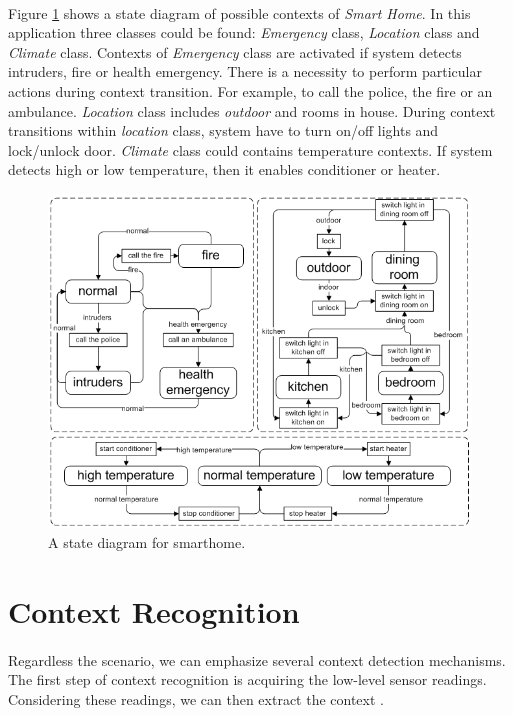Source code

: \documentclass[12pt,a4paper]{article}
\begin{document}
\paragraph{}
Figure \ref{fig:shd} shows a state diagram of possible contexts of \textit{Smart Home}. In this application three classes could be found: \textit{Emergency} class, \textit{Location} class and \textit{Climate} class. Contexts of \textit{Emergency} class are activated if system detects intruders, fire or health emergency. There is a necessity to perform particular actions during context transition. For example, to call the police, the fire or an ambulance. \textit{Location} class includes \textit{outdoor} and rooms in house. During context transitions within \textit{location} class, system have to turn on/off lights and lock/unlock door. \textit{Climate} class could contains temperature contexts. If system detects high or low temperature, then it enables conditioner or heater.

\begin{figure}[H]
\centerline{
  \includegraphics{smarthome.png}
}
\caption{A state diagram for smarthome.}
\label{fig:shd}
\end{figure}

\section{Context Recognition}
\paragraph{}
Regardless the scenario, we can emphasize several context detection mechanisms. The first step of context recognition is acquiring the low-level sensor readings. Considering these readings, we can then extract the context \cite{korel10}.
\end{document}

+===+

**REQUIREMENT**
Using the listing above, pick out each line that contains the word "smarthome", then copy it.

**ANSWER FOR THE TASK**
  \includegraphics{smarthome.png}
\caption{A state diagram for smarthome.}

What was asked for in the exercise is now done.